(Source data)

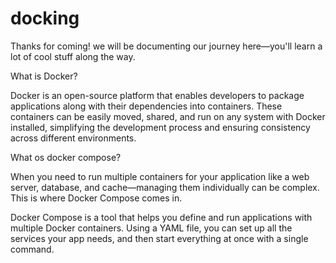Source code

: # docking

Thanks for coming! we will be documenting our journey here—you'll learn a lot of cool stuff along the way.

What is Docker?

Docker is an open-source platform that enables developers to package applications along with their dependencies into containers. These containers can be easily moved, shared, and run on any system with Docker installed, simplifying the development process and ensuring consistency across different environments.

What os docker compose?

When you need to run multiple containers for your application like a web server, database, and cache—managing them individually can be complex. This is where Docker Compose comes in.

Docker Compose is a tool that helps you define and run applications with multiple Docker containers. Using a YAML file, you can set up all the services your app needs, and then start everything at once with a single command.
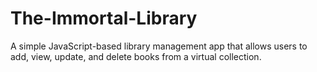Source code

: # The-Immortal-Library
A simple JavaScript-based library management app that allows users to add, view, update, and delete books from a virtual collection.
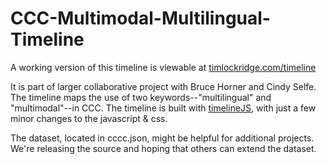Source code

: CCC-Multimodal-Multilingual-Timeline
=====================================

A working version of this timeline is viewable at [timlockridge.com/timeline](http://www.timlockridge.com/timeline/)

It is part of larger collaborative project with Bruce Horner and Cindy Selfe. The timeline maps the use of two keywords--"multilingual" and "multimodal"--in CCC. The timeline is built with [timelineJS](http://timeline.knightlab.com/), with just a few minor changes to the javascript & css.

The dataset, located in cccc.json, might be helpful for additional projects. We're releasing the source and hoping that others can extend the dataset.
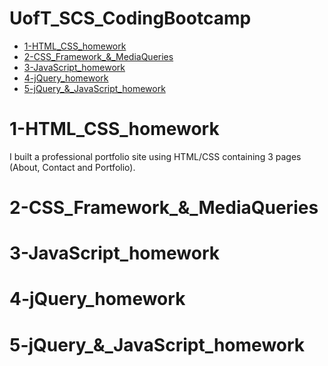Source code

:UofT_SCS_CodingBootcamp
================

-   [1-HTML_CSS_homework](#html-css-homework)
-   [2-CSS_Framework_&_MediaQueries](#css-framework-mediaqueries)
-   [3-JavaScript_homework](#javascript-homework)
-   [4-jQuery_homework](#jquery-homework)
-   [5-jQuery_&_JavaScript_homework](#jquery-javascript-homework)

1-HTML_CSS_homework
=======================

I built a professional portfolio site using HTML/CSS containing 3 pages (About, Contact and Portfolio).

2-CSS_Framework_&_MediaQueries
=======================

3-JavaScript_homework
=======================

4-jQuery_homework
=======================

5-jQuery_&_JavaScript_homework
=======================

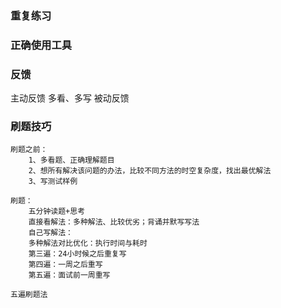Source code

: ### 重复练习
### 正确使用工具
### 反馈
主动反馈
    多看、多写
被动反馈

### 刷题技巧
    刷题之前：
        1、多看题、正确理解题目
        2、想所有解决该问题的办法，比较不同方法的时空复杂度，找出最优解法
        3、写测试样例

    刷题：
        五分钟读题+思考
        直接看解法：多种解法、比较优劣；背诵并默写写法
        自己写解法：
        多种解法对比优化：执行时间与耗时
        第三遍：24小时候之后重复写
        第四遍：一周之后重写
        第五遍：面试前一周重写

    五遍刷题法
        

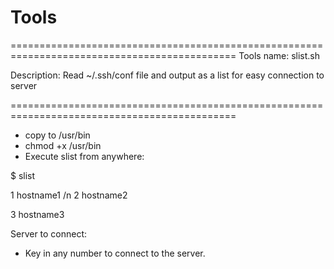 # Tools

=============================================================================================
Tools name: slist.sh

Description: Read ~/.ssh/conf file and output as a list for easy connection to server

=============================================================================================
- copy to /usr/bin
- chmod +x /usr/bin
- Execute slist from anywhere:

$ slist

1 hostname1 /n
2 hostname2

3 hostname3

Server to connect:

- Key in any number to connect to the server.
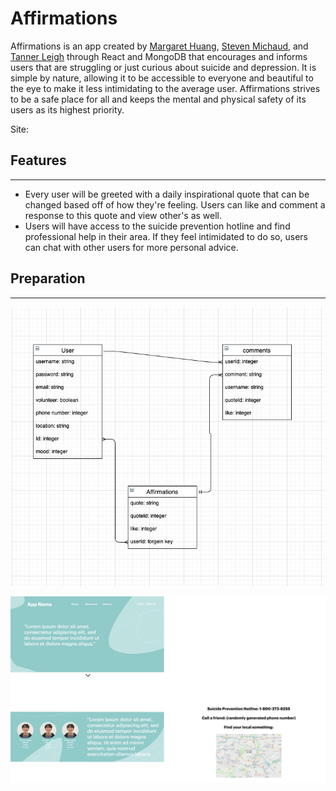# Affirmations

Affirmations is an app created by [Margaret Huang](https://github.com/margaret-jihua), [Steven Michaud](https://github.com/Michaudsr), and [Tanner Leigh](https://github.com/thleigh) through React and MongoDB that encourages and informs users that are struggling or just curious about suicide and depression.
It is simple by nature, allowing it to be accessible to everyone and beautiful to the eye to make it less intimidating to the average user. 
Affirmations strives to be a safe place for all and keeps the mental and physical safety of its users as its highest priority.

Site: 


## Features
<hr/>

*  Every user will be greeted with a daily inspirational quote that can be changed based off of how they're feeling. Users can like and comment a response to this quote and view other's as well.
*  Users will have access to the suicide prevention hotline and find professional help in their area. If they feel intimidated to do so, users can chat with other users for more personal advice.

## Preparation 
<hr/>

![ERD](./README-assets/erd.png)

![wireframe](./README-assets/wireframe.png)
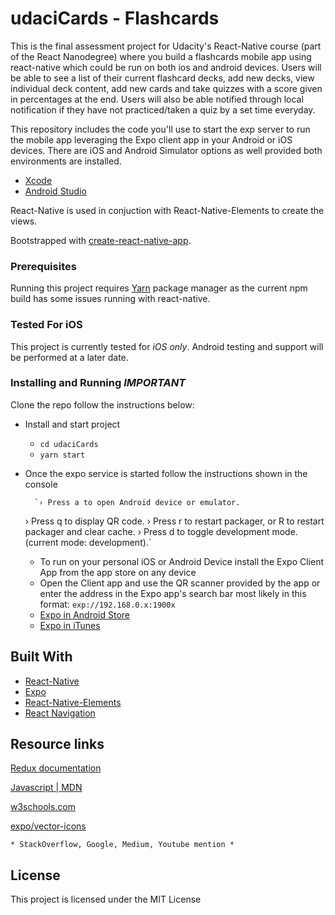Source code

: # udaciCards - Flashcards

This is the final assessment project for Udacity's React-Native course (part of the React Nanodegree) where you build a flashcards mobile app using react-native which could be run on both ios and android devices. Users will be able to see a list of their current flashcard decks, add new decks, view individual deck content, add new cards and take quizzes with a score given in percentages at the end. Users will also be able notified through local notification if they have not practiced/taken a quiz by a set time everyday.

This repository includes the code you'll use to start the exp server to run the mobile app leveraging the Expo client app in your Android or iOS devices. There are iOS and Android Simulator options as well provided both environments are installed.

 * [Xcode](https://developer.apple.com/xcode/downloads/)
 * [Android Studio](https://developer.android.com/studio/index.html)

React-Native is used in conjuction with React-Native-Elements to create the views.

Bootstrapped with [create-react-native-app](https://facebook.github.io/react-native/docs/getting-started.html).


### Prerequisites

Running this project requires [Yarn](https://yarnpkg.com/en/docs/install) package manager as the current npm build has some issues running with react-native.

### Tested For iOS

This project is currently tested for *iOS only*. Android testing and support will be performed at a later date.


### Installing and Running *IMPORTANT*

Clone the repo follow the instructions below:

* Install and start project
    - `cd udaciCards`
    - `yarn start`
* Once the expo service is started follow the instructions shown in the console

		`› Press a to open Android device or emulator.
     › Press q to display QR code.
     › Press r to restart packager, or R to restart packager and clear cache.
     › Press d to toggle development mode. (current mode: development).`
    - To run on your personal iOS or Android Device install the Expo Client App from the app store on any device
    - Open the Client app and use the QR scanner provided by the app or enter the address in the Expo app's search bar most likely in this format: `exp://192.168.0.x:1900x`

    * [Expo in Android Store](https://play.google.com/store/apps/details?id=host.exp.exponent&hl=en)
    * [Expo in iTunes](https://itunes.apple.com/us/app/expo-client/id982107779?mt=8)


## Built With

* [React-Native](https://facebook.github.io/react-native/)
* [Expo](https://docs.expo.io/versions/latest/index.html)
* [React-Native-Elements](https://react-native-training.github.io/react-native-elements/)
* [React Navigation](https://reactnavigation.org/)


## Resource links

[Redux documentation](http://redux.js.org/)

[Javascript | MDN](https://developer.mozilla.org/en-US/docs/Web/JavaScript/Reference)

[w3schools.com](https://www.w3schools.com)

[expo/vector-icons](https://expo.github.io/vector-icons/)

	* StackOverflow, Google, Medium, Youtube mention *



## License

This project is licensed under the MIT License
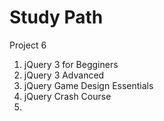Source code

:# Study Path

Project 6

1. jQuery 3 for Begginers
2. jQuery 3 Advanced
3. jQuery Game Design Essentials
4. jQuery Crash Course
5.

> Work order
All entries above, minus the pictures, should be repeated exactly.

> Reply
Source code

: # docking

Thanks for coming! we will be documenting our journey here—you'll learn a lot of cool stuff along the way.

What is Docker?

Docker is an open-source platform that enables developers to package applications along with their dependencies into containers. These containers can be easily moved, shared, and run on any system with Docker installed, simplifying the development process and ensuring consistency across different environments.

What os docker compose?

When you need to run multiple containers for your application like a web server, database, and cache—managing them individually can be complex. This is where Docker Compose comes in.

Docker Compose is a tool that helps you define and run applications with multiple Docker containers. Using a YAML file, you can set up all the services your app needs, and then start everything at once with a single command.
Source code

: # The-Immortal-Library
A simple JavaScript-based library management app that allows users to add, view, update, and delete books from a virtual collection.
Source code

: CCC-Multimodal-Multilingual-Timeline
=====================================

A working version of this timeline is viewable at [timlockridge.com/timeline](http://www.timlockridge.com/timeline/)

It is part of larger collaborative project with Bruce Horner and Cindy Selfe. The timeline maps the use of two keywords--"multilingual" and "multimodal"--in CCC. The timeline is built with [timelineJS](http://timeline.knightlab.com/), with just a few minor changes to the javascript & css.

The dataset, located in cccc.json, might be helpful for additional projects. We're releasing the source and hoping that others can extend the dataset.
Source code

:UofT_SCS_CodingBootcamp
================

-   [1-HTML_CSS_homework](#html-css-homework)
-   [2-CSS_Framework_&_MediaQueries](#css-framework-mediaqueries)
-   [3-JavaScript_homework](#javascript-homework)
-   [4-jQuery_homework](#jquery-homework)
-   [5-jQuery_&_JavaScript_homework](#jquery-javascript-homework)

1-HTML_CSS_homework
=======================

I built a professional portfolio site using HTML/CSS containing 3 pages (About, Contact and Portfolio).

2-CSS_Framework_&_MediaQueries
=======================

3-JavaScript_homework
=======================

4-jQuery_homework
=======================

5-jQuery_&_JavaScript_homework
=======================

Source code

: ### 重复练习
### 正确使用工具
### 反馈
主动反馈
    多看、多写
被动反馈

### 刷题技巧
    刷题之前：
        1、多看题、正确理解题目
        2、想所有解决该问题的办法，比较不同方法的时空复杂度，找出最优解法
        3、写测试样例

    刷题：
        五分钟读题+思考
        直接看解法：多种解法、比较优劣；背诵并默写写法
        自己写解法：
        多种解法对比优化：执行时间与耗时
        第三遍：24小时候之后重复写
        第四遍：一周之后重写
        第五遍：面试前一周重写

    五遍刷题法
        

 # Tools

=============================================================================================
Tools name: slist.sh

Description: Read ~/.ssh/conf file and output as a list for easy connection to server

=============================================================================================
- copy to /usr/bin
- chmod +x /usr/bin
- Execute slist from anywhere:

$ slist

1 hostname1 /n
2 hostname2

3 hostname3

Server to connect:

- Key in any number to connect to the server.
# Affirmations

Affirmations is an app created by [Margaret Huang](https://github.com/margaret-jihua), [Steven Michaud](https://github.com/Michaudsr), and [Tanner Leigh](https://github.com/thleigh) through React and MongoDB that encourages and informs users that are struggling or just curious about suicide and depression.
It is simple by nature, allowing it to be accessible to everyone and beautiful to the eye to make it less intimidating to the average user. 
Affirmations strives to be a safe place for all and keeps the mental and physical safety of its users as its highest priority.

Site: 


## Features
<hr/>

*  Every user will be greeted with a daily inspirational quote that can be changed based off of how they're feeling. Users can like and comment a response to this quote and view other's as well.
*  Users will have access to the suicide prevention hotline and find professional help in their area. If they feel intimidated to do so, users can chat with other users for more personal advice.

## Preparation 
<hr/>

![ERD](./README-assets/erd.png)

![wireframe](./README-assets/wireframe.png)
Source code

: # udaciCards - Flashcards

This is the final assessment project for Udacity's React-Native course (part of the React Nanodegree) where you build a flashcards mobile app using react-native which could be run on both ios and android devices. Users will be able to see a list of their current flashcard decks, add new decks, view individual deck content, add new cards and take quizzes with a score given in percentages at the end. Users will also be able notified through local notification if they have not practiced/taken a quiz by a set time everyday.

This repository includes the code you'll use to start the exp server to run the mobile app leveraging the Expo client app in your Android or iOS devices. There are iOS and Android Simulator options as well provided both environments are installed.

 * [Xcode](https://developer.apple.com/xcode/downloads/)
 * [Android Studio](https://developer.android.com/studio/index.html)

React-Native is used in conjuction with React-Native-Elements to create the views.

Bootstrapped with [create-react-native-app](https://facebook.github.io/react-native/docs/getting-started.html).


### Prerequisites

Running this project requires [Yarn](https://yarnpkg.com/en/docs/install) package manager as the current npm build has some issues running with react-native.

### Tested For iOS

This project is currently tested for *iOS only*. Android testing and support will be performed at a later date.


### Installing and Running *IMPORTANT*

Clone the repo follow the instructions below:

* Install and start project
    - `cd udaciCards`
    - `yarn start`
* Once the expo service is started follow the instructions shown in the console

		`› Press a to open Android device or emulator.
     › Press q to display QR code.
     › Press r to restart packager, or R to restart packager and clear cache.
     › Press d to toggle development mode. (current mode: development).`
    - To run on your personal iOS or Android Device install the Expo Client App from the app store on any device
    - Open the Client app and use the QR scanner provided by the app or enter the address in the Expo app's search bar most likely in this format: `exp://192.168.0.x:1900x`

    * [Expo in Android Store](https://play.google.com/store/apps/details?id=host.exp.exponent&hl=en)
    * [Expo in iTunes](https://itunes.apple.com/us/app/expo-client/id982107779?mt=8)


## Built With

* [React-Native](https://facebook.github.io/react-native/)
* [Expo](https://docs.expo.io/versions/latest/index.html)
* [React-Native-Elements](https://react-native-training.github.io/react-native-elements/)
* [React Navigation](https://reactnavigation.org/)


## Resource links

[Redux documentation](http://redux.js.org/)

[Javascript | MDN](https://developer.mozilla.org/en-US/docs/Web/JavaScript/Reference)

[w3schools.com](https://www.w3schools.com)

[expo/vector-icons](https://expo.github.io/vector-icons/)

	* StackOverflow, Google, Medium, Youtube mention *



## License

This project is licensed under the MIT License
Source code

:# Study Path

Project 6

1. jQuery 3 for Begginers
2. jQuery 3 Advanced
3. jQuery Game Design Essentials
4. jQuery Crash Course
5.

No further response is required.